EXERCISE DESCRIPTION ▸ Needed from the data below: all lines that contain the word "password".

DATA TO PROCESS ▸
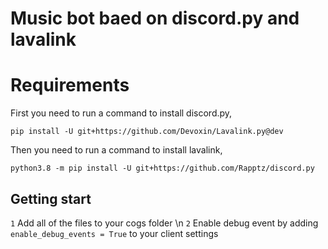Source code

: # Music bot baed on discord.py and lavalink

# Requirements
First you need to run a command to install discord.py,
```shell
pip install -U git+https://github.com/Devoxin/Lavalink.py@dev
```
Then you need to run a command to install lavalink,
```shell
python3.8 -m pip install -U git+https://github.com/Rapptz/discord.py
```
## Getting start
`1` Add all of the files to your cogs folder \n
`2` Enable debug event by adding `enable_debug_events = True` to your client settings

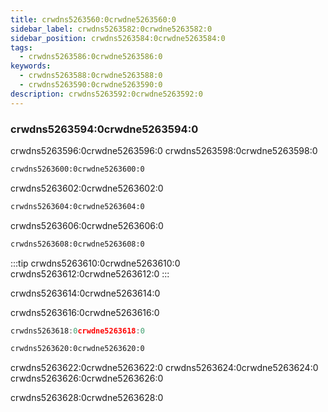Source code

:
 ```yaml
---
title: crwdns5263560:0crwdne5263560:0
sidebar_label: crwdns5263582:0crwdne5263582:0
sidebar_position: crwdns5263584:0crwdne5263584:0
tags:
  - crwdns5263586:0crwdne5263586:0
keywords:
  - crwdns5263588:0crwdne5263588:0
  - crwdns5263590:0crwdne5263590:0
description: crwdns5263592:0crwdne5263592:0
---
```


### crwdns5263594:0crwdne5263594:0

crwdns5263596:0crwdne5263596:0 crwdns5263598:0crwdne5263598:0

```bash
crwdns5263600:0crwdne5263600:0
```

crwdns5263602:0crwdne5263602:0

```bash
crwdns5263604:0crwdne5263604:0
```

crwdns5263606:0crwdne5263606:0

```bash
crwdns5263608:0crwdne5263608:0
```

:::tip
crwdns5263610:0crwdne5263610:0 crwdns5263612:0crwdne5263612:0
:::

crwdns5263614:0crwdne5263614:0

crwdns5263616:0crwdne5263616:0

```js title="index.js" showLineNumbers
crwdns5263618:0crwdne5263618:0
```

```html title="index.html" showLineNumbers
crwdns5263620:0crwdne5263620:0
```

crwdns5263622:0crwdne5263622:0 crwdns5263624:0crwdne5263624:0 crwdns5263626:0crwdne5263626:0

crwdns5263628:0crwdne5263628:0
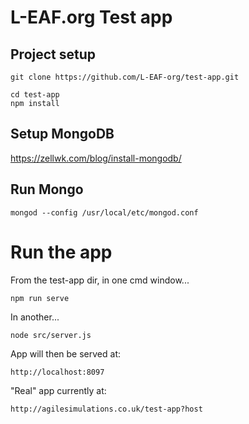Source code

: 
# L-EAF.org Test app

## Project setup

```
git clone https://github.com/L-EAF-org/test-app.git

cd test-app
npm install
```
## Setup MongoDB

https://zellwk.com/blog/install-mongodb/

## Run Mongo

```
mongod --config /usr/local/etc/mongod.conf
```

# Run the app

From the test-app dir, in one cmd window...

```
npm run serve
```

In another...

```
node src/server.js
```

App will then be served at:

```
http://localhost:8097
```

"Real" app currently at:

```
http://agilesimulations.co.uk/test-app?host
```
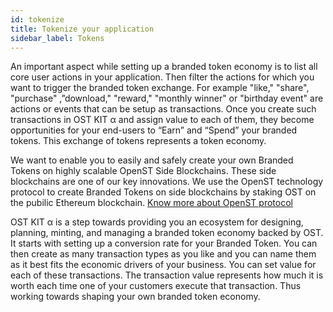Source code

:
 ```yaml
---
id: tokenize
title: Tokenize your application
sidebar_label: Tokens
---
```


An important aspect while setting up a branded token economy is to list all core user actions in your application. Then filter the actions for which you want to trigger the branded token exchange.  For example "like," "share", "purchase" ,”download," "reward," "monthly winner" or "birthday event"  are actions or events that can be setup as transactions. Once you create such transactions in OST KIT α and assign value to each of them, they become opportunities for your end-users to “Earn” and “Spend” your branded tokens. This exchange of tokens represents a token economy.

We want to enable you to easily and safely create your own Branded Tokens on highly scalable OpenST Side Blockchains. These side blockchains are one of our key innovations. We use the OpenST technology protocol to create Branded Tokens on side blockchains by staking OST on the pubilic Ethereum blockchain.  [Know more about OpenST protocol](https://github.com/OpenSTFoundation/openst-platform/blob/master/CHANGELOG.md)

OST KIT α is a step towards providing you an ecosystem for designing, planning, minting, and managing a branded token economy backed by OST. It starts with setting up a conversion rate for your Branded Token. You can then create as many transaction types as you like and you can name them as it best fits the economic drivers of your business. You can set value for each of these transactions. The transaction value represents how much it is worth each time one of your customers execute that transaction.  Thus working towards shaping your own branded token economy. 
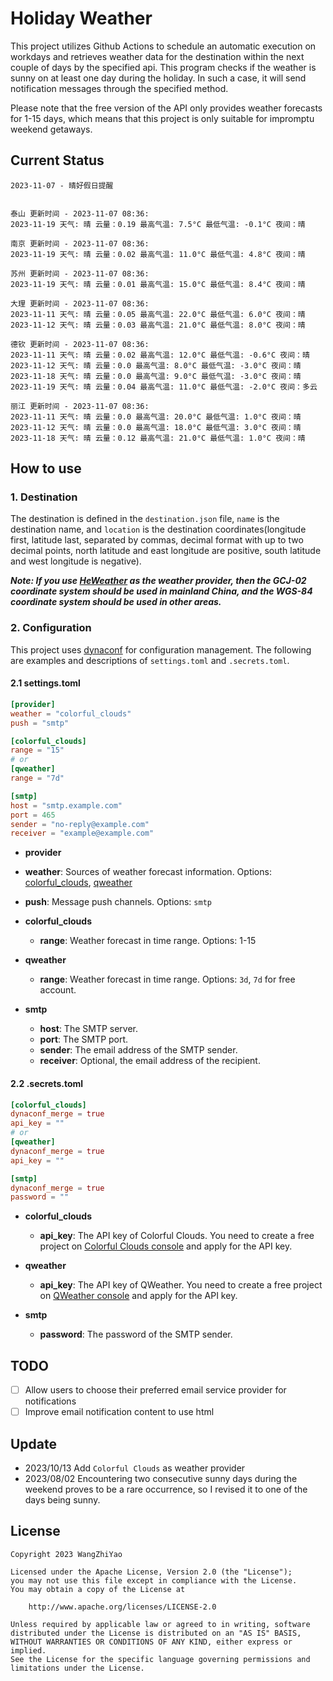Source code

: # Holiday Weather

This project utilizes Github Actions to schedule an automatic execution on workdays and retrieves weather data for the destination within the next couple of days by the  specified api.
This program checks if the weather is sunny on at least one day during the holiday. In such a case, it will send notification messages through the specified method.

Please note that the free version of the API only provides weather forecasts for 1-15 days, which means that this project is only suitable for impromptu weekend getaways.

## Current Status

```
2023-11-07 - 晴好假日提醒


泰山 更新时间 - 2023-11-07 08:36:
2023-11-19 天气: 晴 云量：0.19 最高气温: 7.5°C 最低气温: -0.1°C 夜间：晴

南京 更新时间 - 2023-11-07 08:36:
2023-11-19 天气: 晴 云量：0.02 最高气温: 11.0°C 最低气温: 4.8°C 夜间：晴

苏州 更新时间 - 2023-11-07 08:36:
2023-11-19 天气: 晴 云量：0.01 最高气温: 15.0°C 最低气温: 8.4°C 夜间：晴

大理 更新时间 - 2023-11-07 08:36:
2023-11-11 天气: 晴 云量：0.05 最高气温: 22.0°C 最低气温: 6.0°C 夜间：晴
2023-11-12 天气: 晴 云量：0.03 最高气温: 21.0°C 最低气温: 8.0°C 夜间：晴

德钦 更新时间 - 2023-11-07 08:36:
2023-11-11 天气: 晴 云量：0.02 最高气温: 12.0°C 最低气温: -0.6°C 夜间：晴
2023-11-12 天气: 晴 云量：0.0 最高气温: 8.0°C 最低气温: -3.0°C 夜间：晴
2023-11-18 天气: 晴 云量：0.0 最高气温: 9.0°C 最低气温: -3.0°C 夜间：晴
2023-11-19 天气: 晴 云量：0.04 最高气温: 11.0°C 最低气温: -2.0°C 夜间：多云

丽江 更新时间 - 2023-11-07 08:36:
2023-11-11 天气: 晴 云量：0.0 最高气温: 20.0°C 最低气温: 1.0°C 夜间：晴
2023-11-12 天气: 晴 云量：0.0 最高气温: 18.0°C 最低气温: 3.0°C 夜间：晴
2023-11-18 天气: 晴 云量：0.12 最高气温: 21.0°C 最低气温: 1.0°C 夜间：晴

```

## How to use

### 1. Destination

The destination is defined in the `destination.json` file, `name` is the destination name, and `location` is the destination coordinates(longitude first, latitude last, separated by commas, decimal format with up to two decimal points, north latitude and east longitude are positive, south latitude and west longitude is negative).

***Note: If you use [HeWeather](https://dev.qweather.com/docs/) as the weather provider, then the GCJ-02 coordinate system should be used in mainland China, and the WGS-84 coordinate system should be used in other areas.***

### 2. Configuration

This project uses [dynaconf](https://github.com/dynaconf/dynaconf) for configuration management. The following are examples and descriptions of `settings.toml`  and `.secrets.toml`.

#### 2.1 settings.toml

```toml
[provider]
weather = "colorful_clouds"
push = "smtp"

[colorful_clouds]
range = "15"
# or
[qweather]
range = "7d"

[smtp]
host = "smtp.example.com"
port = 465
sender = "no-reply@example.com"
receiver = "example@example.com"
```
-  **provider**
  - **weather**: Sources of weather forecast information. Options: [colorful_clouds](https://docs.caiyunapp.com/docs/daily), [qweather](https://dev.qweather.com/docs/api/weather/weather-daily-forecast/)
  - **push**: Message push channels. Options: `smtp`

- **colorful_clouds**
  - **range**:  Weather forecast in time range. Options: 1-15

- **qweather**
  - **range**: Weather forecast in time range. Options: `3d`, `7d` for free account.

- **smtp**
  - **host**: The SMTP server.
  - **port**: The SMTP port.
  - **sender**: The email address of the SMTP sender.
  - **receiver**: Optional, the email address of the recipient.

#### 2.2 .secrets.toml

```toml
[colorful_clouds]
dynaconf_merge = true
api_key = ""
# or
[qweather]
dynaconf_merge = true
api_key = ""

[smtp]
dynaconf_merge = true
password = ""
```

- **colorful_clouds**
  - **api_key**:  The API key of Colorful Clouds. You need to create a free project on [Colorful Clouds console](https://platform.caiyunapp.com/dashboard/index) and apply for the API key.

- **qweather**
  - **api_key**: The API key of QWeather. You need to create a free project on [QWeather console](https://console.qweather.com/#/console) and apply for the API key.

- **smtp**
  - **password**: The password of the SMTP sender.


## TODO

- [ ] Allow users to choose their preferred email service provider for notifications
- [ ] Improve email notification content to use html

## Update
- 2023/10/13 Add `Colorful Clouds` as weather provider 
- 2023/08/02 Encountering two consecutive sunny days during the weekend proves to be a rare occurrence, so I revised it to one of the days being sunny.

## License

    Copyright 2023 WangZhiYao
    
    Licensed under the Apache License, Version 2.0 (the "License");
    you may not use this file except in compliance with the License.
    You may obtain a copy of the License at
    
        http://www.apache.org/licenses/LICENSE-2.0
    
    Unless required by applicable law or agreed to in writing, software
    distributed under the License is distributed on an "AS IS" BASIS,
    WITHOUT WARRANTIES OR CONDITIONS OF ANY KIND, either express or implied.
    See the License for the specific language governing permissions and
    limitations under the License.
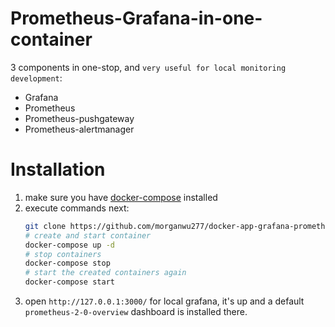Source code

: # Prometheus-Grafana-in-one-container
3 components in one-stop, and `very useful for local monitoring development`:
- Grafana
- Prometheus
- Prometheus-pushgateway
- Prometheus-alertmanager

# Installation
1. make sure you have [docker-compose](https://docs.docker.com/compose/) installed
2. execute commands next:
    ```bash
    git clone https://github.com/morganwu277/docker-app-grafana-prometheus
    # create and start container
    docker-compose up -d 
    # stop containers
    docker-compose stop
    # start the created containers again
    docker-compose start 
    ```
3. open `http://127.0.0.1:3000/` for local grafana, it's up and a default `prometheus-2-0-overview` dashboard is installed there.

RESPONSE BELOW ▸
password = ""
  - **password**: The password of the SMTP sender.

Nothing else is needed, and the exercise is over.